La Fontana is an Italian restaurant within the Viking Triangle in Waterford City. La Fontana is on the Quay and faces towards the water. Enrico Mastrocicco is the chef/patron and his menu of authentic Italian food makes La Fontana a treat.
The restuarant in on a corner site and is traditional, with a red and white colour scheme and large windows, while inside it is cosy with stylish wooden tables and chairs and a bar area. Exposed brickwork contrasta with smooth cream walls and some pillars divide the room, giving the illusion of separate areas. There is a larger dining room at the rear, which doubles as an overflow at weekends or as a space for private parties.

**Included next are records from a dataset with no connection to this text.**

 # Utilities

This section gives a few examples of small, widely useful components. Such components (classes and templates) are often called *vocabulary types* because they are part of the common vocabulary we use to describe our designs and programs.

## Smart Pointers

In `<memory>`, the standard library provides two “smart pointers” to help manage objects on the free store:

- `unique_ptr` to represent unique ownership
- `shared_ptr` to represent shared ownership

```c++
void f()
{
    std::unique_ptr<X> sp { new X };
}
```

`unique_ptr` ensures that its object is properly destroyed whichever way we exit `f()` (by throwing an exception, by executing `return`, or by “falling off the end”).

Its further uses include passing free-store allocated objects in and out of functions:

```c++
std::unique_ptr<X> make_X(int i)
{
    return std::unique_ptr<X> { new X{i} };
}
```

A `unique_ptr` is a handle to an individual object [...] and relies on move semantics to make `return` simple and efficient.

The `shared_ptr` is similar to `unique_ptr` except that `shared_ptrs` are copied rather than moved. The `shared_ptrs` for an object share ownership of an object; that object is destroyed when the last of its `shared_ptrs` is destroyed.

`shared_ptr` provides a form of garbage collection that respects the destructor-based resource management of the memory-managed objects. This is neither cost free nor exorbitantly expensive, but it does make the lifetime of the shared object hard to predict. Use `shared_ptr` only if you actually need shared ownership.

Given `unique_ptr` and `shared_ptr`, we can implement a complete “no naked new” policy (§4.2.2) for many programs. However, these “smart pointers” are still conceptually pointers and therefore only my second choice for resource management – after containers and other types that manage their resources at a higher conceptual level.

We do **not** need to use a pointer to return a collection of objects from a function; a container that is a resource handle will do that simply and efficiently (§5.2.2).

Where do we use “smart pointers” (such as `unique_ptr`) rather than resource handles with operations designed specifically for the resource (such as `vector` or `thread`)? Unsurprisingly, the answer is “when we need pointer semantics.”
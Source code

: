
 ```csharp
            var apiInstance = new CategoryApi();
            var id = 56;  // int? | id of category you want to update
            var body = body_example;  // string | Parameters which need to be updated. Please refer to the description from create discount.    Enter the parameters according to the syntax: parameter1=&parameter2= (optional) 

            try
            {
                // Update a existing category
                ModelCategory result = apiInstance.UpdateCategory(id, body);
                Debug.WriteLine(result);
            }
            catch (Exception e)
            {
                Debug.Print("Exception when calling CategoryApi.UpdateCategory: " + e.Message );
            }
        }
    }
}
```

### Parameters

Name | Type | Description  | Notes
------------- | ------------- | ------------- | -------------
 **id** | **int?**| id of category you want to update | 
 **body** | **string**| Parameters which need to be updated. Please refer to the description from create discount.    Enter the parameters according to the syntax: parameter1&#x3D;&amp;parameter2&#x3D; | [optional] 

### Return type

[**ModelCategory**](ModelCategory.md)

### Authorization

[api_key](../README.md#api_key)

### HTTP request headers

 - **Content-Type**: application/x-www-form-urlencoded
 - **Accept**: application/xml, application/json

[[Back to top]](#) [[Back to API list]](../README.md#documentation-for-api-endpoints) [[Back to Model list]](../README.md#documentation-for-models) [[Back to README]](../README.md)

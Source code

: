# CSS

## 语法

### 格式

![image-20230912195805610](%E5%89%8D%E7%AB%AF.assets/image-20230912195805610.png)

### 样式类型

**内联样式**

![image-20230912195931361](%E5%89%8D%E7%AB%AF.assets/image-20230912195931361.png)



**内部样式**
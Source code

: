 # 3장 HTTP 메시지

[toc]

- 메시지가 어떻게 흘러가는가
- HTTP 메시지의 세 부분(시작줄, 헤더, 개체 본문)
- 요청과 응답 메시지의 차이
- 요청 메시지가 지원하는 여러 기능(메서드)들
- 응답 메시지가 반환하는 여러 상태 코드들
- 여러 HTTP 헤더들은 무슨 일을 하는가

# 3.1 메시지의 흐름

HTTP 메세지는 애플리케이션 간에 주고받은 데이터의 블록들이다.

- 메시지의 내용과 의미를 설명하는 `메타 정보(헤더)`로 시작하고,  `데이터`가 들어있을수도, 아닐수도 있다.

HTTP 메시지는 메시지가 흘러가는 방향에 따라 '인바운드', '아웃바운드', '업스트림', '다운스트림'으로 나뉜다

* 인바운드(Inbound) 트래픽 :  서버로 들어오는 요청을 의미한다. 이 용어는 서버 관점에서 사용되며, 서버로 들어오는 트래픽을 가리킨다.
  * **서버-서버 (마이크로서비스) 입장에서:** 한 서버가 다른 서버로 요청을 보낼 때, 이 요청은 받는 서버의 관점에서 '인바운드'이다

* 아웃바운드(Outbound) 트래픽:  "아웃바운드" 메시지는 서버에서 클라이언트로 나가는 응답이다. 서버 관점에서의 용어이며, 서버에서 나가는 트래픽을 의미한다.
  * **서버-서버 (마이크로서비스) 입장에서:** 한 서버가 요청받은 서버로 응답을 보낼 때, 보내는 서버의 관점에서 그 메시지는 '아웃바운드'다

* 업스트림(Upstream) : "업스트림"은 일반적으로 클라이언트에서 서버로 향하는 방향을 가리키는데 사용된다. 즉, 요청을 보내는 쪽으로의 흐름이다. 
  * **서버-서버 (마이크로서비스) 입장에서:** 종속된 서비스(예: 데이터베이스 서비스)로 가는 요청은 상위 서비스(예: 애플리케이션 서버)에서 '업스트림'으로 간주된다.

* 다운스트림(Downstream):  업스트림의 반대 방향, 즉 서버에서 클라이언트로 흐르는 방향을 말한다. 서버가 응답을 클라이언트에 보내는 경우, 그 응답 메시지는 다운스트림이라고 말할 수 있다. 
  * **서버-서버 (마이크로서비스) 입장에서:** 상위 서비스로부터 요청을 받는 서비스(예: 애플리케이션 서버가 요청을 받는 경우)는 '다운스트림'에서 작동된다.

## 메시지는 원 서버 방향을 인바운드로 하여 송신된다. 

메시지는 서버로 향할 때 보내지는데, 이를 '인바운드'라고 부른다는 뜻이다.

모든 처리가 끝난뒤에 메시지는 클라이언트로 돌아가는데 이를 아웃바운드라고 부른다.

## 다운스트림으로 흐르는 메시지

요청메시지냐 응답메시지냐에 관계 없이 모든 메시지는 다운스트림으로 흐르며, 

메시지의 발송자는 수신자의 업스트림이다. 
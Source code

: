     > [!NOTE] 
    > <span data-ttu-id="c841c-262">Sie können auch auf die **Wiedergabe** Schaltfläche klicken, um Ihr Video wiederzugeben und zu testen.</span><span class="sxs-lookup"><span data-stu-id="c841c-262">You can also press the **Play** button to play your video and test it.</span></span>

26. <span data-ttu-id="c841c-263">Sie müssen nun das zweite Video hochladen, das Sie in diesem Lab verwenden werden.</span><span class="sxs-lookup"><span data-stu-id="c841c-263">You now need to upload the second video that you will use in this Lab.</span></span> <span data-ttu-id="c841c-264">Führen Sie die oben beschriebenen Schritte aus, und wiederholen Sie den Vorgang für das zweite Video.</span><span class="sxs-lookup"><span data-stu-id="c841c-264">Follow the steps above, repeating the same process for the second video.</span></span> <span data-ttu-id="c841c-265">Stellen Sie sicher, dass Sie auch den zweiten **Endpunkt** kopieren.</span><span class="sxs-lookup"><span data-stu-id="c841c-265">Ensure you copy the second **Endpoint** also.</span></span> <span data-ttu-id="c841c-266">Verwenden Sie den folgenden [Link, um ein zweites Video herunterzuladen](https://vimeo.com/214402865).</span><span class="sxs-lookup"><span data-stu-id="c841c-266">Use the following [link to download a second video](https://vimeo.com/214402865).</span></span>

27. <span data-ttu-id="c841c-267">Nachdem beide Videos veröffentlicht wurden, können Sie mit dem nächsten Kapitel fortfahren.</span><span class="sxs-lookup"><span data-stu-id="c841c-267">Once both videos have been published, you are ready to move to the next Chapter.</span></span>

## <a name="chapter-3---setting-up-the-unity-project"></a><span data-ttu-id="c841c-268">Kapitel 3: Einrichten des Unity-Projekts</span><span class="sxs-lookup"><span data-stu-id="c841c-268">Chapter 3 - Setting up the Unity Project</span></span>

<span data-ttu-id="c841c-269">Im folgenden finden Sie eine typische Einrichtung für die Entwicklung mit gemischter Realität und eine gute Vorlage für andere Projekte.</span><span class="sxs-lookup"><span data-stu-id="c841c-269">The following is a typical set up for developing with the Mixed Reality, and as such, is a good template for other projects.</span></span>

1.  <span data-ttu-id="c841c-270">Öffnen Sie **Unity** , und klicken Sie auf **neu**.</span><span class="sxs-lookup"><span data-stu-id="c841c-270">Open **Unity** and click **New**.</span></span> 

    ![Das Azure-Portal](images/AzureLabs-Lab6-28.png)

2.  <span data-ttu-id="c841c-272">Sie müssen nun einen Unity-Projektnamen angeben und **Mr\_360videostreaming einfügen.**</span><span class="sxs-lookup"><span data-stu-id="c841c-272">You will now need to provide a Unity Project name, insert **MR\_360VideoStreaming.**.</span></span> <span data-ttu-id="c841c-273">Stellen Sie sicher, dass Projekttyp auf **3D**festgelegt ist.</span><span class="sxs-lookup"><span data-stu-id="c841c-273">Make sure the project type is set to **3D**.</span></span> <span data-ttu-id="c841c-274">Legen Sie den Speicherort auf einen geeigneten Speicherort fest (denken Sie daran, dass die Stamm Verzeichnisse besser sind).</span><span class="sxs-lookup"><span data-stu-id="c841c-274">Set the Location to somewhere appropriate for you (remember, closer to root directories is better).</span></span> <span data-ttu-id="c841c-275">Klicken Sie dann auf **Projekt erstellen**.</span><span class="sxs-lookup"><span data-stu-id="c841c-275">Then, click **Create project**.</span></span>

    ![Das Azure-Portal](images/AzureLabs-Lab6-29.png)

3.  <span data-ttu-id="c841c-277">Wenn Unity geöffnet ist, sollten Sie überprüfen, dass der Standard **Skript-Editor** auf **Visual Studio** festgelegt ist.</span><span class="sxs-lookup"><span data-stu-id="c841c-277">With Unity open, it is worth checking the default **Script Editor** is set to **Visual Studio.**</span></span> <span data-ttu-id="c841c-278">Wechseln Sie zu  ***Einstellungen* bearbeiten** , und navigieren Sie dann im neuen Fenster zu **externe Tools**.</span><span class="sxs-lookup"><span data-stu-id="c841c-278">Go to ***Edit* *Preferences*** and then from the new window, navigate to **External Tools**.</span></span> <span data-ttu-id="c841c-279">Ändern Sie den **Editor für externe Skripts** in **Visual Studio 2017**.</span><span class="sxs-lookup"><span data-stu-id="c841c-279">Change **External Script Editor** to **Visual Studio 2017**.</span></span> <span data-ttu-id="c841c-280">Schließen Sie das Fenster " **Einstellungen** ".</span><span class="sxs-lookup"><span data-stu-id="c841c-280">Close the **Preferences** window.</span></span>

There are two menu options, an early bird with offers four courses for €20, and the A la carte.
The A la Carte is divided into antipasti, primi, secondi, pizza, contorni and dolce; so it is possible to eat like and Italian here. I was eating alone, on a stop off in Waterford on the way to Cork, so after settling down with some sparkling water and a glass of white wine, I decided to do just that.
I started with a selection of grilled seafood on a small leaf salad. Prawns and calamari wire really good, but the grilled scallops with the taste of the grill were wonderful. The primi piatta of spaghetti marinara kept up the maritime theme, with perfectly al dente spaghetti and a delicious sauce with cherry tomato, white wine and garlic which coated the pasta, and was light and delicious, with a big punch of flavour.
The secondi or the main course was definitely in the Italian style. I had had my carbs with the pasta, so my sliced grilled fillet steak - Tagliata de carne – was wonderfully tender steak, served sliced with rocket, parmesan cheese with squeezed lemon and olive oil dressing. This is a great way to enjoy some serious red meat and not leave the table feeling like you are fir to burst.
I finished with a coffee and a glass or two of grappa, the traditional Italian degistivo. Dinner in La Fontana was wonderful. This is an Italian that takes pride in cooking the wonderful food of this country properly, without bowing to the weird Irish versions of Italian food that litter Ireland’s culinary landscape like ideas in search of a reason.
La Fontana is bound to please anyone who appreciates Italian food as it should be.